Au sentiment de Léopold, le moment décisif est venu. Il somme dans son âme le prédicateur de confesser la vérité. Il attend. Quoi donc ? Que tous fassent leur soumission, reconnaissent les signes de Dieu et l’autorité de l’Esprit. Quand l’orateur déclare dans un grand mouvement d’éloquence que Dieu a frappé la France pour ses fautes, Léopold dit : « Eh bien ! Eh bien ! » en frappant la terre de son bâton. Il exige des conclusions pareilles à celles que lui-même a tirées des événements, et comme elles ne viennent pas, lui et son petit peuple se démènent.

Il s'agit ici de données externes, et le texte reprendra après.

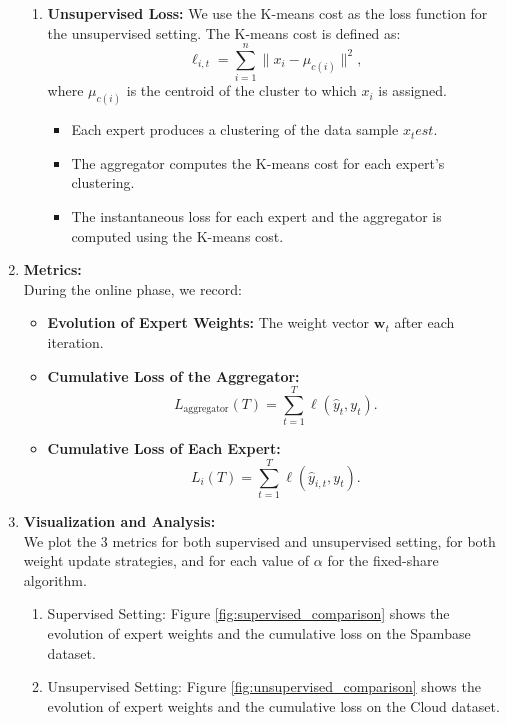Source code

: \documentclass{article}
\begin{document}
\begin{enumerate}
\begin{enumerate}
      \item \textbf{Unsupervised Loss:} We use the K-means cost as the loss function for the unsupervised setting. The K-means cost is defined as:
      \[
      \ell_{i,t} = \sum_{i=1}^{n} \| x_i - \mu_{c(i)} \|^2,
      \]
      where $\mu_{c(i)}$ is the centroid of the cluster to which $x_i$ is assigned.
      \begin{itemize}
        \item Each expert produces a clustering of the data sample $x_test$.
        \item The aggregator computes the K-means cost for each expert's clustering.
        \item The instantaneous loss for each expert and the aggregator is computed using the K-means cost.
      \end{itemize}
      \end{enumerate}
    
    \item \textbf{Metrics:} \\
    During the online phase, we record:
    \begin{itemize}
        \item \textbf{Evolution of Expert Weights:} The weight vector $\mathbf{w}_t$ after each iteration.
        \item \textbf{Cumulative Loss of the Aggregator:}
        \[
        L_{\text{aggregator}}(T) = \sum_{t=1}^{T} \ell(\hat{y}_t, y_t).
        \]
        \item \textbf{Cumulative Loss of Each Expert:}
        \[
        L_i(T) = \sum_{t=1}^{T} \ell(\hat{y}_{i,t}, y_t).
        \]
    \end{itemize}
    \item \textbf{Visualization and Analysis:} \\
    We plot the 3 metrics for both supervised and unsupervised setting, for both weight update strategies, and for each value of $\alpha$ for the fixed-share algorithm. 
    \begin{enumerate}
      \item Supervised Setting: Figure \ref{fig:supervised_comparison} shows the evolution of expert weights and the cumulative loss on the Spambase dataset.
      \item Unsupervised Setting: Figure \ref{fig:unsupervised_comparison} shows the evolution of expert weights and the cumulative loss on the Cloud dataset.
    \end{enumerate}

    \end{enumerate}
\end{document}
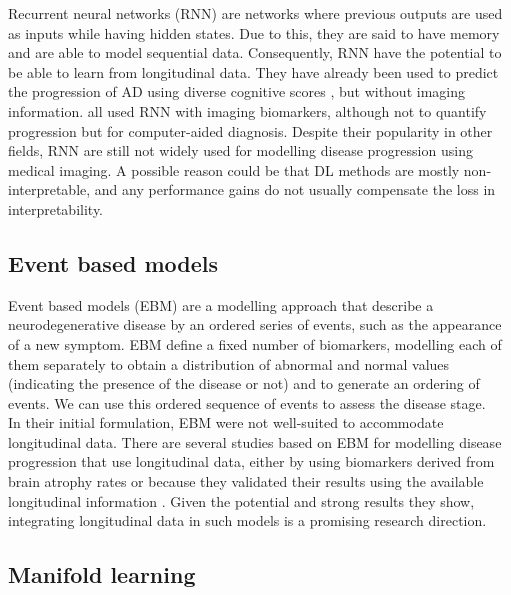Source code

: Recurrent neural networks (RNN) are networks where previous outputs are used as inputs while having hidden states. Due to this, they are said to have memory and are able to model sequential data. Consequently, RNN have the potential to be able to learn from longitudinal data. They have already been used to predict the progression of AD using diverse cognitive scores \cite{Wang2018}, but without imaging information. \cite{Ghazi2019,Cui2018,Aghili2018} all used RNN with imaging biomarkers, although not to quantify progression but for computer-aided diagnosis. Despite their popularity in other fields, RNN are still not widely used for modelling disease progression using medical imaging. A possible reason could be that DL methods are mostly non-interpretable, and any performance gains do not usually compensate the loss in interpretability. \\ 

\subsection{Event based models}

Event based models (EBM) \cite{Fonteijn2012} are a modelling approach that describe a neurodegenerative disease by an ordered series of events, such as the appearance of a new symptom. EBM define a fixed number of biomarkers, modelling each of them separately to obtain a distribution of abnormal and normal values (indicating the presence of the disease or not) and to generate an ordering of events. We can use this ordered sequence of events to assess the disease stage. \\

In their initial formulation, EBM were not well-suited to accommodate longitudinal data. There are several studies based on EBM for modelling disease progression that use longitudinal data, either by using biomarkers derived from brain atrophy rates \cite{Fonteijn2012,Huang2012,Young2014} or because they validated their results using the available longitudinal information \cite{Oxtoby2018,Young2014}. Given the potential and strong results they show, integrating longitudinal data in such models is a promising research direction. \\

\subsection{Manifold learning}


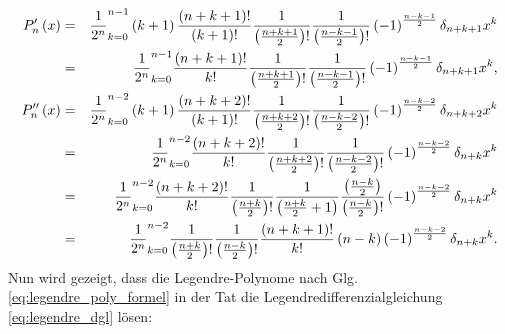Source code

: \documentclass{book}
\let\sum\relax
\DeclareMathOperator*{\sum}{\raisebox{-3.5pt}{\scalebox{2}{\rotatebox{1}{{\bask Σ}}}}}
\begin{document}
\begin{eqnarray}
P_n'\left(x\right) & = & \frac{1}{2^n}\sum_{k = 0}^{n - 1}\left(k + 1\right)\frac{\left(n + k + 1\right)!}{\left(k + 1\right)!}\frac{1}{\left(\frac{n + k + 1}{2}\right)!}\frac{1}{\left(\frac{n - k - 1}{2}\right)!}\left(-1\right)^{\frac{n - k - 1}{2}}\delta_{n + k + 1}x^k\nonumber\\
& = & \frac{1}{2^n}\sum_{k = 0}^{n - 1}\frac{\left(n + k + 1\right)!}{k!}\frac{1}{\left(\frac{n + k + 1}{2}\right)!}\frac{1}{\left(\frac{n - k - 1}{2}\right)!}\left(-1\right)^{\frac{n - k - 1}{2}}\delta_{n + k + 1}x^k,\\
P_n''\left(x\right) & = & \frac{1}{2^n}\sum_{k = 0}^{n - 2}\left(k + 1\right)\frac{\left(n + k + 2\right)!}{\left(k + 1\right)!}\frac{1}{\left(\frac{n + k + 2}{2}\right)!}\frac{1}{\left(\frac{n - k - 2}{2}\right)!}\left(-1\right)^{\frac{n - k - 2}{2}}\delta_{n + k + 2}x^k\nonumber\\
& = & \frac{1}{2^n}\sum_{k = 0}^{n - 2}\frac{\left(n + k + 2\right)!}{k!}\frac{1}{\left(\frac{n + k + 2}{2}\right)!}\frac{1}{\left(\frac{n - k - 2}{2}\right)!}\left(-1\right)^{\frac{n - k - 2}{2}}\delta_{n + k}x^k\nonumber\\
& = & \frac{1}{2^n}\sum_{k = 0}^{n - 2}\frac{\left(n + k + 2\right)!}{k!}\frac{1}{\left(\frac{n + k}{2}\right)!}\frac{1}{\left(\frac{n + k}{2} + 1\right)}\frac{\left(\frac{n - k}{2}\right)}{\left(\frac{n - k}{2}\right)!}\left(-1\right)^{\frac{n - k - 2}{2}}\delta_{n + k}x^k\nonumber\\
& = & \frac{1}{2^n}\sum_{k = 0}^{n - 2}\frac{1}{\left(\frac{n + k}{2}\right)!}\frac{1}{\left(\frac{n - k}{2}\right)!}\frac{\left(n + k + 1\right)!}{k!}\left(n - k\right)\left(-1\right)^{\frac{n - k - 2}{2}}\delta_{n + k}x^k.
\end{eqnarray}
%
Nun wird gezeigt, dass die Legendre-Polynome nach Glg. \eqref{eq:legendre_poly_formel} in der Tat die Legendredifferenzialgleichung \eqref{eq:legendre_dgl} lösen:
%
\end{document}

Cependant la violence du vent, augmentée sur le soir, ne laissait plus entendre le sermon. Des centaines d’auditeurs découragés se retiraient et allaient s’installer par groupes sur les pelouses pour s’y restaurer des provisions qu’ils avaient apportées. Le vieillard, lui, ne bougea pas. Il resta immobile sous la bourrasque, et il encourageait avec une frénésie intérieure la tempête, comme il eût applaudi une cabale céleste couvrant la voix d’un indigne comédien.

Ce vent qui disperse et éteint les paroles du prédicateur, qui domine et rabat l’enthousiasme de la foule, ces groupes lassés qui s’assoient et mangent pendant le discours sacré, toutes ces forces de nature insurgées contre cette apothéose du clergé, c’est une tragédie qui échappe au vulgaire, mais qui soulève Léopold : une fois de plus, dans cette tempête, il rejette la hiérarchie, il répudie l’ordre humain et se proclame le fils de l’Esprit qui souffle.

À quoi bon s’attarder plus longtemps au milieu de cette foule trahie par ses pasteurs ! Il ne sait à cette minute qui détester le plus de ces évêques mitrés ou de cette multitude aveugle et sourde à tous les éclairs et à tous les tonnerres. En descendant de la colline, il s’écria avec amertume :

— Les Français n’ont pas été assez malheureux… C’est à recommencer.